Description: A vertex in a graph is not a neighbor of itself. (Contributed by Alexander van der Vekens, 12-Oct-2017) (Revised by AV, 3-Nov-2020) (Revised by AV, 21-Mar-2021)

Ref Expression
Hypothesis nbgrnself.v
|- V = ( Vtx ` G )
Assertion nbgrnself
|- A. v e. V v e/ ( G NeighbVtx v )

Proof

Step Hyp Ref Expression
1 nbgrnself.v
 |-  V = ( Vtx ` G )
2 neldifsnd
 |-  ( v e. V -> -. v e. ( V \ { v } ) )
3 2 intnanrd
 |-  ( v e.

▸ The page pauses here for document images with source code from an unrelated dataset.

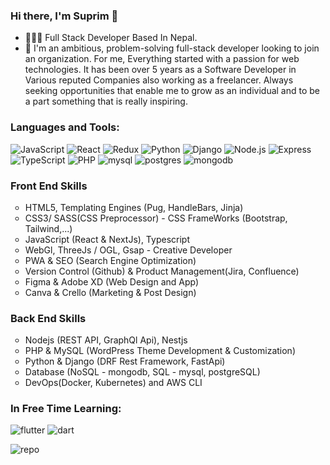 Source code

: ### Hi there, I'm Suprim 👋
- 👩🏻‍💻 Full Stack Developer Based In Nepal.
- 🌱 I'm an ambitious, problem-solving full-stack developer looking to join an organization. For me, Everything started with a passion for web technologies. It has been over 5 years as a Software Developer in Various reputed Companies also working as a freelancer. Always seeking opportunities that enable me to grow as an individual and to be a part something that is really inspiring.


### Languages and Tools:

<p>
 <img src="https://img.shields.io/badge/JavaScript-F7DF1E?style=for-the-badge&logo=javascript&logoColor=black" alt="JavaScript">
 <img src="https://img.shields.io/badge/React-20232A?style=for-the-badge&logo=react&logoColor=61DAFB" alt="React">
 <img src="https://img.shields.io/badge/Redux-593D88?style=for-the-badge&logo=redux&logoColor=white" alt="Redux">
 <img src="https://img.shields.io/badge/Python-14354C?style=for-the-badge&logo=python&logoColor=white" alt="Python">
  <img src="https://img.shields.io/badge/Django-092E20?style=for-the-badge&logo=django&logoColor=white" alt="Django">
 <img src="https://img.shields.io/badge/Node.js-43853D?style=for-the-badge&logo=node.js&logoColor=white" alt="Node.js">
 <img src="https://img.shields.io/badge/Express.js-404D59?style=for-the-badge" alt="Express">
 <img src="https://img.shields.io/badge/TypeScript-007ACC?style=for-the-badge&logo=typescript&logoColor=white" alt="TypeScript">
 <img src="https://img.shields.io/badge/PHP-777BB4?style=for-the-badge&logo=php&logoColor=white" alt="PHP">
 <img src="https://img.shields.io/badge/MySQL-00000F?style=for-the-badge&logo=mysql&logoColor=white" alt="mysql">
 <img src="https://img.shields.io/badge/PostgreSQL-316192?style=for-the-badge&logo=postgresql&logoColor=white" alt="postgres">
 <img src="https://img.shields.io/badge/MongoDB-4EA94B?style=for-the-badge&logo=mongodb&logoColor=white" alt="mongodb">
</p>

<p align="left">  
 <ul style="list-style:none;padding:0rem;">
       <li>
        <h3>Front End Skills</h3>
         <ul>
           <li>HTML5, Templating Engines (Pug, HandleBars, Jinja)</li>
           <li>CSS3/ SASS(CSS Preprocessor) -  CSS FrameWorks (Bootstrap, Tailwind,...)</li>
           <li>JavaScript (React & NextJs), Typescript</li>
           <li>WebGl, ThreeJs / OGL, Gsap -  Creative Developer</li>
           <li>PWA & SEO (Search Engine Optimization)</li>
           <li>Version Control (Github) & Product Management(Jira, Confluence) </li>
           <li>Figma & Adobe XD (Web Design and App) </li>
           <li>Canva & Crello (Marketing & Post Design) </li>
         </ul>
       </li>
       <li>
        <h3>Back End Skills</h3>
         <ul>
           <li>Nodejs (REST API, GraphQl Api), Nestjs</li>
           <li>PHP & MySQL (WordPress Theme Development & Customization)</li>
           <li>Python & Django (DRF Rest Framework, FastApi)</li>
           <li>Database (NoSQL - mongodb, SQL - mysql, postgreSQL)</li>
           <li>DevOps(Docker, Kubernetes) and AWS CLI</li>
        </ul>
       </li>
   </ul>
    <ul style="list-style:none;padding:0rem;">
       <li>
        <h3>In Free Time Learning: </h3>
        <img src="https://img.shields.io/badge/Flutter-02569B?style=for-the-badge&logo=flutter&logoColor=white" alt="flutter">
        <img src="https://img.shields.io/badge/Dart-0175C2?style=for-the-badge&logo=dart&logoColor=white" alt="dart">
       </li>
   </ul>
</p>

<img src="https://github-readme-stats.vercel.app/api?username=suprim12&theme=blue-green" alt="repo">


[website]: https://suprimgolay.com.np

V -> -. ( v e. ( V \ { v } ) /\ E. e e. ( Edg ` G ) { v , v } C_ e ) )
4 df-nel
 |-  ( v e/ { n e. ( V \ { v } ) | E. e e. ( Edg ` G ) { v , n } C_ e } <-> -. v e. { n e. ( V \ { v } ) | E. e e. ( Edg ` G ) { v , n } C_ e } )
5 preq2
 |-  ( n = v -> { v , n } = { v , v } )
6 5 sseq1d
 |-  ( n = v -> ( { v , n } C_ e <-> { v , v } C_ e ) )
7 6 rexbidv
 |-  ( n = v -> ( E. e e. ( Edg ` G ) { v , n } C_ e <-> E. e e. ( Edg ` G ) { v , v } C_ e ) )
8 7 elrab
 |-  ( v e. { n e. ( V \ { v } ) | E. e e. ( Edg ` G ) { v , n } C_ e } <-> ( v e. ( V \ { v } ) /\ E. e e. ( Edg ` G ) { v , v } C_ e ) )
9 4 8 xchbinx
 |-  ( v e/ { n e. ( V \ { v } ) | E. e e. ( Edg ` G ) { v , n } C_ e } <-> -. ( v e. ( V \ { v } ) /\ E. e e. ( Edg ` G ) { v , v } C_ e ) )
10 3 9 sylibr
 |-  ( v e. V -> v e/ { n e. ( V \ { v } ) | E. e e. ( Edg ` G ) { v , n } C_ e } )
11 eqidd
 |-  ( v e. V -> v = v )
12 eqid
 |-  ( Edg ` G ) = ( Edg ` G )
13 1 12 nbgrval
 |-  ( v e. V -> ( G NeighbVtx v ) = { n e. ( V \ { v } ) | E. e e. ( Edg ` G ) { v , n } C_ e } )
14 11 13 neleq12d
 |-  ( v e. V -> ( v e/ ( G NeighbVtx v ) <-> v e/ { n e. ( V \ { v } ) | E. e e. ( Edg ` G ) { v , n } C_ e } ) )
15 10 14 mpbird
 |-  ( v e. V -> v e/ ( G NeighbVtx v ) )
16 15 rgen
 |-  A. v e. V v e/ ( G NeighbVtx v )